Baker Studios has been one of the most sought after rooms in Victoria BC since 2001, attracting bands and artist from all over the country and beyond. We have plenty of new and vintage gear including a Neve 5305 20 channel console, this beauty sounds fantastic! We also have a mastering suite and offer very competitive rates.

 Joby Baker doesn’t have to look far to align artists who want to work in his studio. The bigger problem for Baker is finding holes in his schedule to accommodate the demand.

As the city’s foremost music producer and engineer, Baker is rarely without work. He’s a consummate musician with some of the best ears in the business, but he also has a work ethic unlike most of his contemporaries. With days dwindling in advance of a six-month journey that will keep him on the road until October, he should have been putting together plans for his time away. Instead, the native of Southampton, England, squeezed in multiple recording sessions with local singer-songwriter Jesse Roper.

If prep work for his upcoming dates in Europe with New Age artist Deva Premal weren’t enough, Baker also put the final touches on his new solo recording, Soul Sketches, further increasing his workload leading up to his Thursday departure.

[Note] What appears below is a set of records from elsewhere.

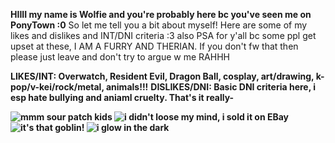 <b>HIIII my name is Wolfie and you're probably here bc you've seen me on PonyTown :0</b>
So let me tell you a bit about myself! Here are some of my likes and dislikes and INT/DNI criteria :3
also PSA for y'all bc some ppl get upset at these, I AM A FURRY AND THERIAN. If you don't fw that then please just leave and don't try to argue w me RAHHH

<b>LIKES/INT: Overwatch, Resident Evil, Dragon Ball, cosplay, art/drawing, k-pop/v-kei/rock/metal, animals!!!</b>
<b>DISLIKES/DNI: Basic DNI criteria here, i esp hate bullying and aniaml cruelty. That's it really-<b>

<img src="https://gifcity.carrd.co/assets/images/gallery50/331039be.png?v=dc8076d6" alt="mmm sour patch kids"> <img src="https://gifcity.carrd.co/assets/images/gallery131/0369c4e4.jpg?v=dc8076d6" alt="i didn't loose my mind, i sold it on EBay">
<img src="https://gifcity.carrd.co/assets/images/gallery18/3c5008c4.gif?v=dc8076d6" alt="it's that goblin!"> <img src="https://gifcity.carrd.co/assets/images/gallery18/cb0f5b2c.gif?v=dc8076d6" alt="i glow in the dark">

“It was a bit of tight squeeze, to say the least,” Baker said with a laugh.

That’s nothing new. Baker, 42, has been the city’s busiest producer and one of its best-regarded musicians since 1992, his first year in Victoria. In the two decades since, he has recorded or played on numerous Juno-, Grammy- and Latin Grammy-nominated recordings, even netting a Juno nomination himself for best recording engineer in 2013.

His vast resume includes studio work on albums by Cowboy Junkies, Mae Moore, the Bills, Kuba Oms, Alex Cuba, Marc Atkinson and more. To his credit, he has done it all from the confines of his Prospect Lake compound, Baker Studios. After a few stints as a solo artist, the studio became a reality when Baker renovated his basement and simply bought some gear.

“That’s how it started. It found me. I wasn’t looking for it,” he recalled.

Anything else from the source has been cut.